_Your instructions_. When the word "wish" shows up in a line of the data below, copy that whole line.

——————————

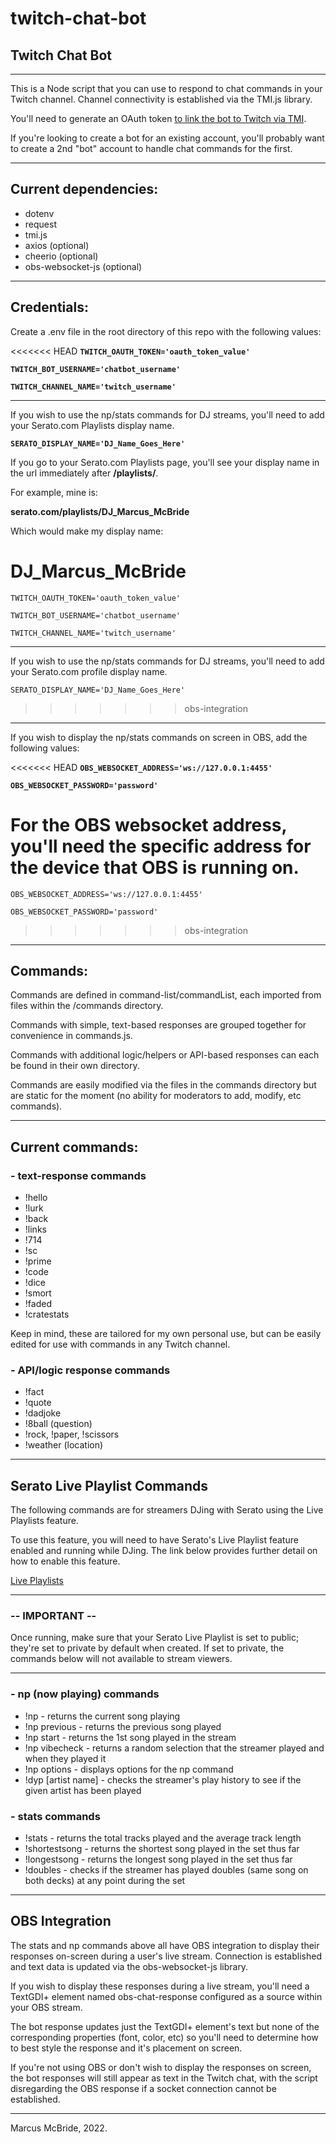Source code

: # twitch-chat-bot
## Twitch Chat Bot
<hr>

This is a Node script that you can use to respond to chat commands in your Twitch channel.  Channel connectivity is established via the TMI.js library.

You'll need to generate an OAuth token <a href="https://twitchapps.com/tmi/">to link the bot to Twitch via TMI</a>.

If you're looking to create a bot for an existing account, you'll probably want to create a 2nd "bot" account to handle chat commands for the first.
<hr>

## Current dependencies:

* dotenv
* request
* tmi.js 
* axios (optional)
* cheerio (optional)
* obs-websocket-js (optional)

<hr>

## Credentials:

Create a .env file in the root directory of this repo with the following values:

<<<<<<< HEAD
**`TWITCH_OAUTH_TOKEN='oauth_token_value'`**

**`TWITCH_BOT_USERNAME='chatbot_username'`**

**`TWITCH_CHANNEL_NAME='twitch_username'`**

<hr>

If you wish to use the np/stats commands for DJ streams, you'll need to add your Serato.com Playlists display name.  

**`SERATO_DISPLAY_NAME='DJ_Name_Goes_Here'`**

If you go to your Serato.com Playlists page, you'll see your display name in the url immediately after **/playlists/**.


For example, mine is:

**serato.com/playlists/DJ_Marcus_McBride**

Which would make my display name:

**DJ_Marcus_McBride**
=======
`TWITCH_OAUTH_TOKEN='oauth_token_value'`

`TWITCH_BOT_USERNAME='chatbot_username'`

`TWITCH_CHANNEL_NAME='twitch_username'`

<hr>

If you wish to use the np/stats commands for DJ streams, you'll need to add your Serato.com profile display name.

`SERATO_DISPLAY_NAME='DJ_Name_Goes_Here'`
>>>>>>> obs-integration

<hr>

If you wish to display the np/stats commands on screen in OBS, add the following values:

<<<<<<< HEAD
**`OBS_WEBSOCKET_ADDRESS='ws://127.0.0.1:4455'`**

**`OBS_WEBSOCKET_PASSWORD='password'`**

For the OBS websocket address, you'll need the specific address for the device that OBS is running on.
=======
`OBS_WEBSOCKET_ADDRESS='ws://127.0.0.1:4455'`

`OBS_WEBSOCKET_PASSWORD='password'`
>>>>>>> obs-integration

<hr>

## Commands:

Commands are defined in command-list/commandList, each imported from files within the /commands directory.

Commands with simple, text-based responses are grouped together for convenience in commands.js.

Commands with additional logic/helpers or API-based responses can each be found in their own directory.

Commands are easily modified via the files in the commands directory but are static for the moment (no ability for moderators to add, modify, etc commands).

<hr>

## Current commands:

### - text-response commands ###

* !hello 
* !lurk
* !back
* !links
* !714
* !sc
* !prime
* !code
* !dice
* !smort
* !faded
* !cratestats

Keep in mind, these are tailored for my own personal use, but can be easily edited for use with commands in any Twitch channel.

### - API/logic response commands ###

* !fact
* !quote
* !dadjoke
* !8ball (question)
* !rock, !paper, !scissors
* !weather (location)

<hr>

## Serato Live Playlist Commands ##

The following commands are for streamers DJing with Serato using the Live Playlists feature.

To use this feature, you will need to have Serato's Live Playlist feature enabled and running while DJing.  The link below provides further detail on how to enable this feature.  

[Live Playlists](https://support.serato.com/hc/en-us/articles/228019568-Live-Playlists#:~:text=To%20enable%20the%20Live%20Playlists,stop%20your%20Live%20Playlist%20session.)

<hr>

### -- IMPORTANT --

Once running, make sure that your Serato Live Playlist is set to public; they're set to private by default when created.  If set to private, the commands below will not available to stream viewers.

<hr>

### - np (now playing) commands ###

* !np - returns the current song playing
* !np previous - returns the previous song played
* !np start - returns the 1st song played in the stream
* !np vibecheck - returns a random selection that the streamer played and when they played it
* !np options - displays options for the np command
* !dyp [artist name] - checks the streamer's play history to see if the given artist has been played

### - stats commands ###
* !stats - returns the total tracks played and the average track length
* !shortestsong - returns the shortest song played in the set thus far
* !longestsong - returns the longest song played in the set thus far
* !doubles - checks if the streamer has played doubles (same song on both decks) at any point during the set

<hr>

## OBS Integration

The stats and np commands above all have OBS integration to display their responses on-screen during a user's live stream.  Connection is established and text data is updated via the obs-websocket-js library.

If you wish to display these responses during a live stream, you'll need a TextGDI+ element named obs-chat-response configured as a source within your OBS stream.

The bot response updates just the TextGDI+ element's text but none of the corresponding properties (font, color, etc) so you'll need to determine how to best style the response and it's placement on screen.

If you're not using OBS or don't wish to display the responses on screen, the bot responses will still appear as text in the Twitch chat, with the script disregarding the OBS response if a socket connection cannot be established.

<hr>

Marcus McBride, 2022.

——————————

_Exercise result_.
If you wish to use the np/stats commands for DJ streams, you'll need to add your Serato.com Playlists display name.  
If you wish to use the np/stats commands for DJ streams, you'll need to add your Serato.com profile display name.
If you wish to display the np/stats commands on screen in OBS, add the following values:
If you wish to display these responses during a live stream, you'll need a TextGDI+ element named obs-chat-response configured as a source within your OBS stream.
If you're not using OBS or don't wish to display the responses on screen, the bot responses will still appear as text in the Twitch chat, with the script disregarding the OBS response if a socket connection cannot be established.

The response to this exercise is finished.